WORK ITEM:
Transcribe the entries exactly as each line appears.

■ ■ ■ ■ ■ ■ ■

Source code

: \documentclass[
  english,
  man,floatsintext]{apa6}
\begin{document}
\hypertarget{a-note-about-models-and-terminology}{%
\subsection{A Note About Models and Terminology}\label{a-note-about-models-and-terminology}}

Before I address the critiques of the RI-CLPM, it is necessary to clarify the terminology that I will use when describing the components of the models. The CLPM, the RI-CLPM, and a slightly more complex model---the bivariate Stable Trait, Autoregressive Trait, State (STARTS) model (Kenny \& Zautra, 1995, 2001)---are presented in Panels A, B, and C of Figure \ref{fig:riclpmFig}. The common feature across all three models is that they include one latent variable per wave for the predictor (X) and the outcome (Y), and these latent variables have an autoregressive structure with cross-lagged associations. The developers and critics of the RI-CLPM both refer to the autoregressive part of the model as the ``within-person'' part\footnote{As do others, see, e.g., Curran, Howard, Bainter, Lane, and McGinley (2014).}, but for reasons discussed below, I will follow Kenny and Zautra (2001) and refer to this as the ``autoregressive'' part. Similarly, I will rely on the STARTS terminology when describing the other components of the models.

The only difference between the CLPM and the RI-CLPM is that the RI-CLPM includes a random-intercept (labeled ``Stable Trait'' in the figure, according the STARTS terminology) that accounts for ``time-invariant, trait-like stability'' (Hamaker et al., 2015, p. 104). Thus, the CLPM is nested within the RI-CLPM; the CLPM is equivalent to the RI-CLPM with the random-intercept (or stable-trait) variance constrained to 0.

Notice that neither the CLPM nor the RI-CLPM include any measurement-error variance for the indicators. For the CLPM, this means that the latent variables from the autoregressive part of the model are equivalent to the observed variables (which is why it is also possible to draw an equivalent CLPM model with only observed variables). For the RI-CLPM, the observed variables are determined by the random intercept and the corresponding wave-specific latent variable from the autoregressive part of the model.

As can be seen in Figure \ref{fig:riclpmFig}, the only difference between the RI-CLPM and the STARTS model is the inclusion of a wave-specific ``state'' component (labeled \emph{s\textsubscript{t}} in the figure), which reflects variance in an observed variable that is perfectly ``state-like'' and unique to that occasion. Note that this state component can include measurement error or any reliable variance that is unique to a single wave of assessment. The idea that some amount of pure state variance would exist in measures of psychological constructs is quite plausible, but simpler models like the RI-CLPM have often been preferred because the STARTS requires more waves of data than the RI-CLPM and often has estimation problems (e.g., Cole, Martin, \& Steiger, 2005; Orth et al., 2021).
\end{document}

■ ■ ■ ■ ■ ■ ■

COMPLETED EXERCISE:
Source code

: \documentclass[
  english,
  man,floatsintext]{apa6}
\begin{document}
\hypertarget{a-note-about-models-and-terminology}{%
\subsection{A Note About Models and Terminology}\label{a-note-about-models-and-terminology}}

Before I address the critiques of the RI-CLPM, it is necessary to clarify the terminology that I will use when describing the components of the models. The CLPM, the RI-CLPM, and a slightly more complex model---the bivariate Stable Trait, Autoregressive Trait, State (STARTS) model (Kenny \& Zautra, 1995, 2001)---are presented in Panels A, B, and C of Figure \ref{fig:riclpmFig}. The common feature across all three models is that they include one latent variable per wave for the predictor (X) and the outcome (Y), and these latent variables have an autoregressive structure with cross-lagged associations. The developers and critics of the RI-CLPM both refer to the autoregressive part of the model as the ``within-person'' part\footnote{As do others, see, e.g., Curran, Howard, Bainter, Lane, and McGinley (2014).}, but for reasons discussed below, I will follow Kenny and Zautra (2001) and refer to this as the ``autoregressive'' part. Similarly, I will rely on the STARTS terminology when describing the other components of the models.

The only difference between the CLPM and the RI-CLPM is that the RI-CLPM includes a random-intercept (labeled ``Stable Trait'' in the figure, according the STARTS terminology) that accounts for ``time-invariant, trait-like stability'' (Hamaker et al., 2015, p. 104). Thus, the CLPM is nested within the RI-CLPM; the CLPM is equivalent to the RI-CLPM with the random-intercept (or stable-trait) variance constrained to 0.

Notice that neither the CLPM nor the RI-CLPM include any measurement-error variance for the indicators. For the CLPM, this means that the latent variables from the autoregressive part of the model are equivalent to the observed variables (which is why it is also possible to draw an equivalent CLPM model with only observed variables). For the RI-CLPM, the observed variables are determined by the random intercept and the corresponding wave-specific latent variable from the autoregressive part of the model.

As can be seen in Figure \ref{fig:riclpmFig}, the only difference between the RI-CLPM and the STARTS model is the inclusion of a wave-specific ``state'' component (labeled \emph{s\textsubscript{t}} in the figure), which reflects variance in an observed variable that is perfectly ``state-like'' and unique to that occasion. Note that this state component can include measurement error or any reliable variance that is unique to a single wave of assessment. The idea that some amount of pure state variance would exist in measures of psychological constructs is quite plausible, but simpler models like the RI-CLPM have often been preferred because the STARTS requires more waves of data than the RI-CLPM and often has estimation problems (e.g., Cole, Martin, \& Steiger, 2005; Orth et al., 2021).
\end{document}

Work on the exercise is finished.